Representative sequences from each cluster were aligned with the PyNAST aligner to the greengenes core set51 in QIIME v 1.2.052. A phylogeny was constructed within QIIME using FastTree53. Rarefaction curves, alpha diversity and beta diversity calculations were performed using QIIME and plotted independently. For rarefaction curves of Chao1 species estimates, five sets of resampled data (without replacement) were used. Calculations for Chao1, phylogenetic diversity and Shannon diversity involved five rarefied subsets of 200,000 sequences from each sample. Supra-gingival plaque from Subject 1 was excluded from this analysis since it contained an unusually low number of sequences. Similarity and differences in community membership were calculated based on the phylogenetic information within each sample with both the unweighted and weighted UniFrac analysis. UPGMA trees of weighted and unweighted UniFrac values were calculated with QIIME and plotted with FigTree v 1.3.154. Jackknife values were calculated with 100 sets of 200,000-sequence rarefied tables (without replacement). Principal coordinate analysis (PCoA) of weighted and unweighted UniFrac were also calculated and plotted with QIIME.

To characterize the overlap of OTUs present among broad sampling regions (mouth, stomach/duodenum, colon and stool) and across subjects, Venn diagrams were constructed using the gplots package in R50. Singleton OTUs were removed from this analysis because they made up the majority of OTU clusters and were not shared between sites or subjects.
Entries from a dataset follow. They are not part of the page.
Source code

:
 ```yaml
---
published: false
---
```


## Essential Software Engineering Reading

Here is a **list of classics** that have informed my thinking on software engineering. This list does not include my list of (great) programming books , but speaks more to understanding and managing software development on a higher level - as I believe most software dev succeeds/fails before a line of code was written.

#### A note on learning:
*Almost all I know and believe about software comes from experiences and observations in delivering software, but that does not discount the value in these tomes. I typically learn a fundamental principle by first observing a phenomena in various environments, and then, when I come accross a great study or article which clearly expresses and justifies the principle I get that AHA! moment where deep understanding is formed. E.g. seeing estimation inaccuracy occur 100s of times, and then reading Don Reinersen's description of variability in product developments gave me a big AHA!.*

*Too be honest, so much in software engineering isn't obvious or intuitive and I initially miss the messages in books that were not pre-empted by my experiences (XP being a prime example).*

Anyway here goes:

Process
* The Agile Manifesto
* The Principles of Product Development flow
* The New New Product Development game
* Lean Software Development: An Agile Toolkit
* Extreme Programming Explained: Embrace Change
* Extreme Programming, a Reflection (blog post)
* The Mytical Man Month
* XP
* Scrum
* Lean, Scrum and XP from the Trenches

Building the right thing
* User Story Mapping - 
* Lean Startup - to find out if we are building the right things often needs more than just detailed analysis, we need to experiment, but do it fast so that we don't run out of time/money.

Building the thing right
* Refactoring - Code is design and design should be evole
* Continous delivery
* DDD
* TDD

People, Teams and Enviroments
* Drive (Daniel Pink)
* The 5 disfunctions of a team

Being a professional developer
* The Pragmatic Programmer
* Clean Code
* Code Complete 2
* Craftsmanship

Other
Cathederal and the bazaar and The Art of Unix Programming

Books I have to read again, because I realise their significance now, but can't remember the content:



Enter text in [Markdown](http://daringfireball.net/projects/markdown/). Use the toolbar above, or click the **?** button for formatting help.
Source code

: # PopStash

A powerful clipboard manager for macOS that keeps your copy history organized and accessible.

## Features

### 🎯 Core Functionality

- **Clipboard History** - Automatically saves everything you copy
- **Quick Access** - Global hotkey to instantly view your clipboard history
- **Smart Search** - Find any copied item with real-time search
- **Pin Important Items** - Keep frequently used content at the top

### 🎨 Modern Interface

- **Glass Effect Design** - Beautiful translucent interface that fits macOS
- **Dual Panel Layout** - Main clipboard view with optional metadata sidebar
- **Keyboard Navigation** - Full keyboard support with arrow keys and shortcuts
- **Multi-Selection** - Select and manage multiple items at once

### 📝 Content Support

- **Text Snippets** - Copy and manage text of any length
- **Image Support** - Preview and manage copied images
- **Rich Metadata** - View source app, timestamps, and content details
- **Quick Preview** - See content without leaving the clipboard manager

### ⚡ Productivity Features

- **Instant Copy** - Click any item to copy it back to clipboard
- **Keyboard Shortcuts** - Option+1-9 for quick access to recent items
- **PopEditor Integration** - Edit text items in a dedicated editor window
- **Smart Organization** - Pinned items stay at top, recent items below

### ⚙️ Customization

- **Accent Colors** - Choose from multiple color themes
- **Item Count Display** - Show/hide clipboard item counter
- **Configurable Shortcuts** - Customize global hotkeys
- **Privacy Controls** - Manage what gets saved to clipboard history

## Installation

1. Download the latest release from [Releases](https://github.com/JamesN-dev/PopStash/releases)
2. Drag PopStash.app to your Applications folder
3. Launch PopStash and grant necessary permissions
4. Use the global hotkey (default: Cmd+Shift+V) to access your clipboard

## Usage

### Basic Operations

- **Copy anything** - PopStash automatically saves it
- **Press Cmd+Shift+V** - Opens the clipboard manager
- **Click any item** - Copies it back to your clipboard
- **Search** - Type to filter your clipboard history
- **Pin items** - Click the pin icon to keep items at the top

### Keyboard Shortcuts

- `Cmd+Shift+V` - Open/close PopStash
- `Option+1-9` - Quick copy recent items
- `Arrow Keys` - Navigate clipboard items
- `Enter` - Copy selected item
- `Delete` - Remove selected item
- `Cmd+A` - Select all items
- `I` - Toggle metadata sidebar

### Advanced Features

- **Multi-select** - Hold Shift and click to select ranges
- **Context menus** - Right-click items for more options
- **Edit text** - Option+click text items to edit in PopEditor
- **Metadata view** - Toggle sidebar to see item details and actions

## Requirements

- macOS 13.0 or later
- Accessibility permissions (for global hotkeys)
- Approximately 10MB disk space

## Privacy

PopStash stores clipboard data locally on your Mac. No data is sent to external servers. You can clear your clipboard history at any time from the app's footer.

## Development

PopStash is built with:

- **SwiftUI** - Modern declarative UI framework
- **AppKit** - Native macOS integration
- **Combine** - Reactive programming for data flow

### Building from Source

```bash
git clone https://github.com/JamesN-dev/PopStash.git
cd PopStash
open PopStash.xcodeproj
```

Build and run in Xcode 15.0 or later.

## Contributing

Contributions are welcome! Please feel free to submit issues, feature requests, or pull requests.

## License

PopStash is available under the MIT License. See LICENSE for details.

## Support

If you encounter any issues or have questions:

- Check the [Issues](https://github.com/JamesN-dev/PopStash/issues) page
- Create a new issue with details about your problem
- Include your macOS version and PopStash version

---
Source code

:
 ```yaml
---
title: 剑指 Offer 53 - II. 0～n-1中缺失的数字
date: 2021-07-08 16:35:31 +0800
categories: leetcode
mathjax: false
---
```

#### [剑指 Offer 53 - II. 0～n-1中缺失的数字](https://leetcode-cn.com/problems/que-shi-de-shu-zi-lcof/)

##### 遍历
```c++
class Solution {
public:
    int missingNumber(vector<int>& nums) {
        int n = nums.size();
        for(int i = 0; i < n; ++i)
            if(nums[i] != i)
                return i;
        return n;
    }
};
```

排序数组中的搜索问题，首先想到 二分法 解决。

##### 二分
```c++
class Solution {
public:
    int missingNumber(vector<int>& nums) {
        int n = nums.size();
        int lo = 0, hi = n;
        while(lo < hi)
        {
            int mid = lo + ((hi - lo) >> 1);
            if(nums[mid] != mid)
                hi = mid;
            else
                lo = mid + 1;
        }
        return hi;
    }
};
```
To demonstrate the utility of obtaining such a comprehensive sequence data set for determining the presence of organisms of interest, a non-redundant blastn database was constructed from our 16S rRNA sequences. Corresponding sequences from medically significant species (see Table S6) were then queried against the custom database. To ensure strict matches, a 99% identity threshold was used with no more than a two-nucleotide deviation in length from the medically significant query sequence (Fig. 6).